* **What needs to be done**
Across these entries, work out how many lines carry the string "Graphics", and give only that number.

Start of Exercise inputs

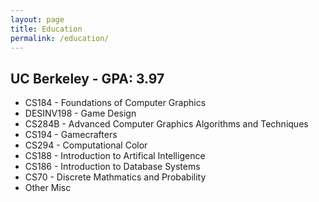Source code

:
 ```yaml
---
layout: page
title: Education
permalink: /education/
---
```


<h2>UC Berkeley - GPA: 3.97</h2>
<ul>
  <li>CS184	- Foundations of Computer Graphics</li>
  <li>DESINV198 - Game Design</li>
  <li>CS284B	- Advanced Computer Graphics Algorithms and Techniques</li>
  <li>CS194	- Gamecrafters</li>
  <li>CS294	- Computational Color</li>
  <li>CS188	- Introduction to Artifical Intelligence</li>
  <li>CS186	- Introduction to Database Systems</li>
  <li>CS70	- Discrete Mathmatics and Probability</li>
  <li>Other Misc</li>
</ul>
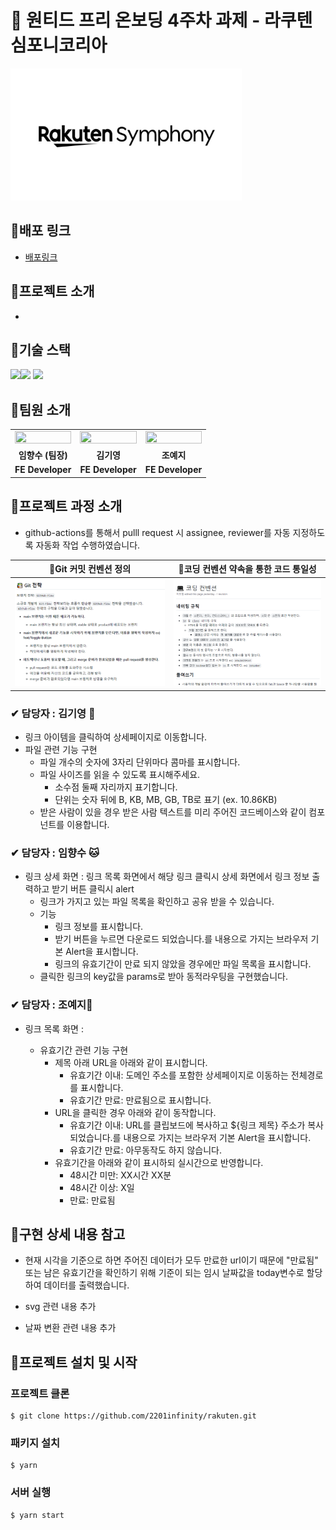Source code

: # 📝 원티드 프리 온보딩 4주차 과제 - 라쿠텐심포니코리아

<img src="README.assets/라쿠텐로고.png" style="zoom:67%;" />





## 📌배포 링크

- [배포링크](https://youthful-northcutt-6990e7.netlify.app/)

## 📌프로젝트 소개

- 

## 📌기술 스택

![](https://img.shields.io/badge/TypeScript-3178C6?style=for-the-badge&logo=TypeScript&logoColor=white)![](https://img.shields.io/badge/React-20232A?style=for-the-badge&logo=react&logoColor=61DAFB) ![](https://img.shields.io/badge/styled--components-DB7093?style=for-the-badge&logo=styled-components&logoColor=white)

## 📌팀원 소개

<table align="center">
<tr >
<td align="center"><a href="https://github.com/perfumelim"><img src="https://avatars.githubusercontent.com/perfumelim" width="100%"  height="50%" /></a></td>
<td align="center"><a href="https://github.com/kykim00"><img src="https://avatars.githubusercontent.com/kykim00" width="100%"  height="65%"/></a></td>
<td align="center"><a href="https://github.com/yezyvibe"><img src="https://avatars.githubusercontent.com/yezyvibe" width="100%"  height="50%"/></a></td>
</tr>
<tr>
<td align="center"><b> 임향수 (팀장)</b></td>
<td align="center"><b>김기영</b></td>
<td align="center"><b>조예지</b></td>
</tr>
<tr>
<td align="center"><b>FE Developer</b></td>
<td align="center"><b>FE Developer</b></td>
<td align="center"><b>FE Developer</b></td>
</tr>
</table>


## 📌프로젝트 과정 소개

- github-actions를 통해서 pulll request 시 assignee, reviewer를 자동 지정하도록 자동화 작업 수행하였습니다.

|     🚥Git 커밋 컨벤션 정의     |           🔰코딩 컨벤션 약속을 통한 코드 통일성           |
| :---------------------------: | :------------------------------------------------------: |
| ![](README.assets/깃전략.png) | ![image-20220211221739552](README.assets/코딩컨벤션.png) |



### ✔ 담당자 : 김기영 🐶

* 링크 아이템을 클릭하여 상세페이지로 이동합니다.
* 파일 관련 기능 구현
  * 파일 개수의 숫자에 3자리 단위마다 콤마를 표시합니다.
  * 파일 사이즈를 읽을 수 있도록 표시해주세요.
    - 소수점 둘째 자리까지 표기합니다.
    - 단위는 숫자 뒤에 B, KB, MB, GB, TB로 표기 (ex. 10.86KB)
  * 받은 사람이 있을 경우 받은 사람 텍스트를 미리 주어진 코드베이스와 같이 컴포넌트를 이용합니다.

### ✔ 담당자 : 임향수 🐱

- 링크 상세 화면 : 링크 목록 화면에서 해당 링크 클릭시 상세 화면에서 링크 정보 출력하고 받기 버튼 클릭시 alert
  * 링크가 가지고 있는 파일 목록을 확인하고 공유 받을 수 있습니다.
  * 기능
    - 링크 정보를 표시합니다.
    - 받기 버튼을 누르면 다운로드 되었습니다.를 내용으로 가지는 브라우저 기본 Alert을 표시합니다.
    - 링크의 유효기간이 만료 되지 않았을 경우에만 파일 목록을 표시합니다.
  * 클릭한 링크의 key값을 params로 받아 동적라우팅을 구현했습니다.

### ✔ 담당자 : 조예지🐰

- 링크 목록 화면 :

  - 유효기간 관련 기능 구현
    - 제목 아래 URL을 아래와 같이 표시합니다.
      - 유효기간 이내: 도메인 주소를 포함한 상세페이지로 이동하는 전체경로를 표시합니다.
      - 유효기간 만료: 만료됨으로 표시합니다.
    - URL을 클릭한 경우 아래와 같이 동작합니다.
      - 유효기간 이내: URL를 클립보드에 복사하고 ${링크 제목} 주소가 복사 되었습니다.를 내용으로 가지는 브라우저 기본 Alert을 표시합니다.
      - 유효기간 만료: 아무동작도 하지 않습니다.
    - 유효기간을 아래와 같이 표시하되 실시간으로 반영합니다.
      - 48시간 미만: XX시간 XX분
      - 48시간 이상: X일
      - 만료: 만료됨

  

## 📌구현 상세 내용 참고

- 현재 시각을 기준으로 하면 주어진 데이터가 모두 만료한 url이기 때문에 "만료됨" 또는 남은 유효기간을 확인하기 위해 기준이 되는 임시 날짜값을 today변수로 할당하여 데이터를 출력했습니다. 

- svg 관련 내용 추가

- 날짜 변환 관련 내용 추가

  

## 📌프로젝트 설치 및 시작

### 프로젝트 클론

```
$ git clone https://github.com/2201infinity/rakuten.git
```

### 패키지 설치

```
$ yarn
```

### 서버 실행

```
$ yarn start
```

End of Exercise inputs
Start of Exercise inputs

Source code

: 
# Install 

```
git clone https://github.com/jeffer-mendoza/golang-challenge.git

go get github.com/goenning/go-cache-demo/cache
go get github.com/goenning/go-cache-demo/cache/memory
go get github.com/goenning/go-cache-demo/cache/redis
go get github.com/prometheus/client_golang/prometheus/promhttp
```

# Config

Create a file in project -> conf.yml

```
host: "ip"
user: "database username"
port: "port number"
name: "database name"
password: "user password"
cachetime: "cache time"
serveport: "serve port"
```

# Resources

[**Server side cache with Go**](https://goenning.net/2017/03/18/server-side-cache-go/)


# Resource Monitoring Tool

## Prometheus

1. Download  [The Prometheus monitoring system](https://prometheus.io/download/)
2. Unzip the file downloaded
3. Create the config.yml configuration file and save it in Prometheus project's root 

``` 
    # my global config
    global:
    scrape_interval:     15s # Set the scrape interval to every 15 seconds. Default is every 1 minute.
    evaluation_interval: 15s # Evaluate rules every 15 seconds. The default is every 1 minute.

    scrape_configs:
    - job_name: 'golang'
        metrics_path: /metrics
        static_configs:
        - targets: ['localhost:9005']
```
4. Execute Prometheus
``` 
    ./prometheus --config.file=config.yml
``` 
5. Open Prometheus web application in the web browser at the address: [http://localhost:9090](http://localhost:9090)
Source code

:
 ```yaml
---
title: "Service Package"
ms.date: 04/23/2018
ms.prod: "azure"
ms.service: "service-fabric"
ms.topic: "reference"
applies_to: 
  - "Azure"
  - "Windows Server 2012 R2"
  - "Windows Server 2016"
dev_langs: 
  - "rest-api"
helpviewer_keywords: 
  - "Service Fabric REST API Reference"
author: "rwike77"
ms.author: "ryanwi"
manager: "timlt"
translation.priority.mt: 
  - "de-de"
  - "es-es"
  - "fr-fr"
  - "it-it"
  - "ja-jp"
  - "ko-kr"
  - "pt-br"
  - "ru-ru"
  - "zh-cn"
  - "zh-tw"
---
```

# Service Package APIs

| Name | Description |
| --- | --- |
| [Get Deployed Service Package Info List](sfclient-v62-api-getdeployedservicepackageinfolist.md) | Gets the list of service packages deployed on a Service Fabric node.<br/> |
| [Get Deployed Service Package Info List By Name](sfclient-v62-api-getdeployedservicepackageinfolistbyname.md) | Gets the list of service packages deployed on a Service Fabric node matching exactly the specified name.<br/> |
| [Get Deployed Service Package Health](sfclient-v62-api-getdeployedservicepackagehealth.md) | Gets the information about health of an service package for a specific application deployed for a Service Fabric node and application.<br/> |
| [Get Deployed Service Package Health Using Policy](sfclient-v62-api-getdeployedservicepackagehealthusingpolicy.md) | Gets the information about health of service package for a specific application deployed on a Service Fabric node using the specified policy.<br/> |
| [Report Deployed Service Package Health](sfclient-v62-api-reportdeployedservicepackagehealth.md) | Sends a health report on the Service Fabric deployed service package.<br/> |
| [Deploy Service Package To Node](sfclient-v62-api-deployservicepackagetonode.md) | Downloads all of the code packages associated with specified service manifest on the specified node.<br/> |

End of Exercise inputs

* **Answer**
2